Shares of Allbirds surged 600% after the footwear company announced it was pivoting towards AI computing infrastructure.
At its IPO in November 2021, Allbirds was valued as a $4B shoe company but was recently sold for $39M. Allbirds shoes will continue to exist, but the brand, intellectual property, and inventory were sold to American Exchange Group on March 30. Left behind was a stock ticker, shareholders, and a stock market listing, allowing Allbirds’ CEO Joe Vernachio to effectively start a new public company, bypassing the traditional process of raising capital and going public through an IPO.
Traders buying shares today are no longer buying a shoe company but a newly formed AI venture which is built on the remnants of a failed retail brand. At market open, the stock was $4.40, hitting an intra-day high of $24.31 per share. The stock has since pulled back and is currently hovering under $20 a share.
Allbirds, which will be renamed “NewBird AI,” secured $50 million to build the new AI company in a convertible financing facility allowing the investor to convert the debt into equity if desirable. The company states it will use the $50 million to purchase GPUs and rent them out to companies in need of computing power, positioning itself as a player in the AI cloud infrastructure market.
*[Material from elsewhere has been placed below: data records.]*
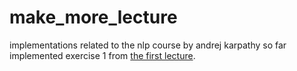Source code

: # make_more_lecture
implementations related to the nlp course by andrej karpathy
so far implemented 
exercise 1 from [the first lecture](https://www.youtube.com/watch?v=PaCmpygFfXo).
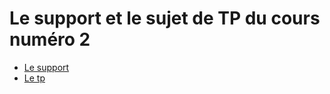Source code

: # Le support et le sujet de TP du cours numéro 2

* [Le support](https://docs.google.com/presentation/d/e/2PACX-1vQyZDBn__WQV-Ufz0Fqj2fjMliWbsXhYSluuuNJyUrDTjxdjoCCZRYKJR0rimgj9_-y_Qv6_Oz1NMXz/pub?start=false&loop=false&delayms=3000)
* [Le tp](https://docs.google.com/document/d/e/2PACX-1vQn6jTtOUoD1TW8fJ9H8DfdelFHleMHuVegnWjSQ6eGbRm8w_FaCZMrvp_77uhne5yRi0YKhSdi234K/pub)
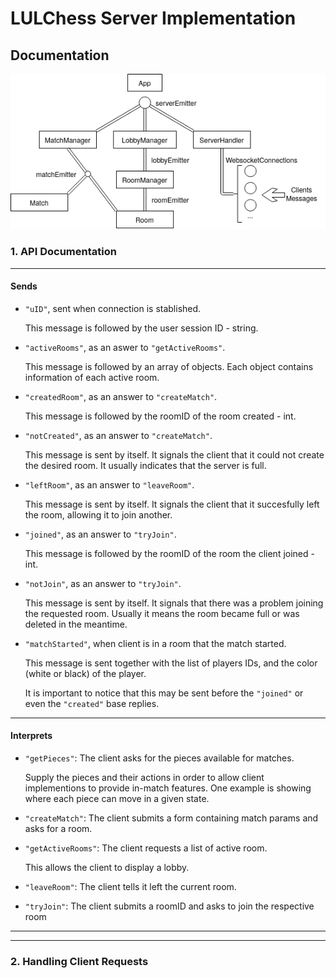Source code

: # LULChess Server Implementation

## Documentation

![image](server_diagram.png "Diagram")

### 1. API Documentation

---

#### Sends

- `"uID"`, sent when connection is stablished.

    This message is followed by the user session ID - string.

- `"activeRooms"`, as an aswer to `"getActiveRooms"`.

    This message is followed by an array of objects. Each object contains
    information of each active room.

- `"createdRoom"`, as an answer to `"createMatch"`.

    This message is followed by the roomID of the room created - int.

- `"notCreated"`, as an answer to `"createMatch"`.

    This message is sent by itself. It signals the client that it could not
    create the desired room. It usually indicates that the server is full.

- `"leftRoom"`, as an answer to `"leaveRoom"`.

    This message is sent by itself. It signals the client that it succesfully
    left the room, allowing it to join another.

- `"joined"`, as an answer to `"tryJoin"`.

    This message is followed by the roomID of the room the client joined - int.

- `"notJoin"`, as an answer to `"tryJoin"`.

    This message is sent by itself. It signals that there was a problem joining
    the requested room. Usually it means the room became full or was deleted in
    the meantime.

- `"matchStarted"`, when client is in a room that the match started.

    This message is sent together with the list of players IDs, and the color
    (white or black) of the player.

    It is important to notice that this may be sent before the `"joined"` or
    even the `"created"` base replies.

---

#### Interprets

- `"getPieces"`: The client asks for the pieces available for matches.

    Supply the pieces and their actions in order to allow client implementions
    to provide in-match features. One example is showing where each piece can
    move in a given state.

- `"createMatch"`: The client submits a form containing match params and asks
    for a room.

- `"getActiveRooms"`: The client requests a list of active room.

    This allows the client to display a lobby.

- `"leaveRoom"`: The client tells it left the current room.

- `"tryJoin"`: The client submits a roomID and asks to join the respective
    room

---
---

### 2. Handling Client Requests

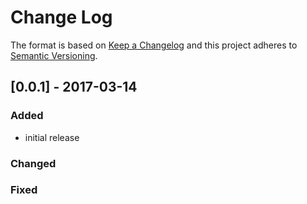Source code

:
# Change Log

The format is based on [Keep a Changelog](http://keepachangelog.com/)
and this project adheres to [Semantic Versioning](http://semver.org/).
 
 
## [0.0.1] - 2017-03-14
 
### Added
- initial release
   
### Changed
 
### Fixed
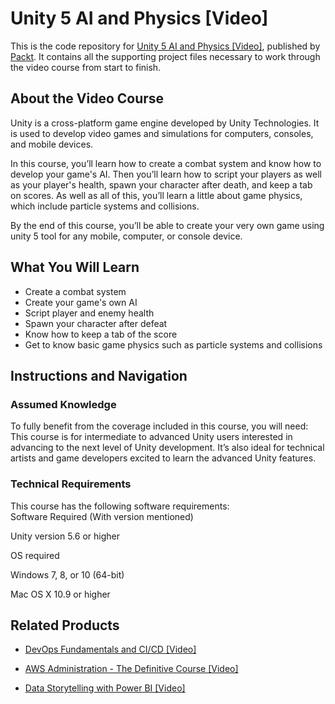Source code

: # Unity 5 AI and Physics [Video]
This is the code repository for [Unity 5 AI and Physics [Video]](https://www.packtpub.com/game-development/unity-5-ai-and-physics-video?utm_source=github&utm_medium=repository&utm_campaign=9781786467294), published by [Packt](https://www.packtpub.com/?utm_source=github). It contains all the supporting project files necessary to work through the video course from start to finish.
## About the Video Course
Unity is a cross-platform game engine developed by Unity Technologies. It is used to develop video games and simulations for computers, consoles, and mobile devices.
 
In this course, you’ll learn how to create a combat system and know how to develop your game's AI. Then you’ll learn how to script your players as well as your player's health, spawn your character after death, and keep a tab on scores. As well as all of this, you’ll learn a little about game physics, which include particle systems and collisions.

By the end of this course, you’ll be able to create your very own game using unity 5 tool for any mobile, computer, or console device.

<H2>What You Will Learn</H2>
<DIV class=book-info-will-learn-text>
<UL>
<LI>Create a combat system 
<LI>Create your game's own AI 
<LI>Script player and enemy health 
<LI>Spawn your character after defeat 
<LI>Know how to keep a tab of the score 
<LI>Get to know basic game physics such as particle systems and collisions </LI></UL></DIV>

## Instructions and Navigation
### Assumed Knowledge
To fully benefit from the coverage included in this course, you will need:<br/>
This course is for intermediate to advanced Unity users interested in advancing to the next level of Unity development. It’s also ideal for technical artists and game developers excited to learn the advanced Unity features.
### Technical Requirements
This course has the following software requirements:<br/>
Software Required (With
version mentioned)

Unity version 5.6 or higher

OS required

Windows 7, 8, or 10 (64-bit)

Mac OS X 10.9 or higher

## Related Products
* [DevOps Fundamentals and CI/CD [Video]](https://www.packtpub.com/virtualization-and-cloud/devops-fundamentals-and-cicd-video?utm_source=github&utm_medium=repository&utm_campaign=9781789347661)

* [AWS Administration - The Definitive Course [Video]](https://www.packtpub.com/virtualization-and-cloud/aws-administration-definitive-course-video?utm_source=github&utm_medium=repository&utm_campaign=9781788472555)

* [Data Storytelling with Power BI [Video]](https://www.packtpub.com/big-data-and-business-intelligence/data-storytelling-power-bi-video?utm_source=github&utm_medium=repository&utm_campaign=9781789959475)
If successful, Allbirds would ultimately be competing with dominant cloud providers like Amazon, Microsoft, and Google.
The pivot is contingent on shareholder approval at a special meeting scheduled for May 18. If approved, and once the financing is completed, the company will move into the execution phase of its AI strategy.
The brand’s announcement shows the market’s appetite for companies tied to artificial intelligence, with it valuing the company tens of millions of dollars higher before the company has earned a single dollar from its new venture. Some see this enthusiasm as evidence of an emerging AI bubble driven more by hype than fundamentals.
Michael Burry, the investor famous for predicting the housing market crash in 2008, warns the AI boom is a bubble. “The government will put all the stops to save the AI bubble to save the market to save the economy,” he said. “The problem is too big to save.”
Others disagree. Amazon CEO Andy Jassy has called AI a “once-in-a-lifetime opportunity,” while BlackRock CEO Larry Fink says he does “not believe we have a bubble at all.” Supporters argue that, unlike the dot-com era, many AI companies today are already profitable and generating cash.
Critics, however, contend that the technology has yet to produce value commensurate with the hype.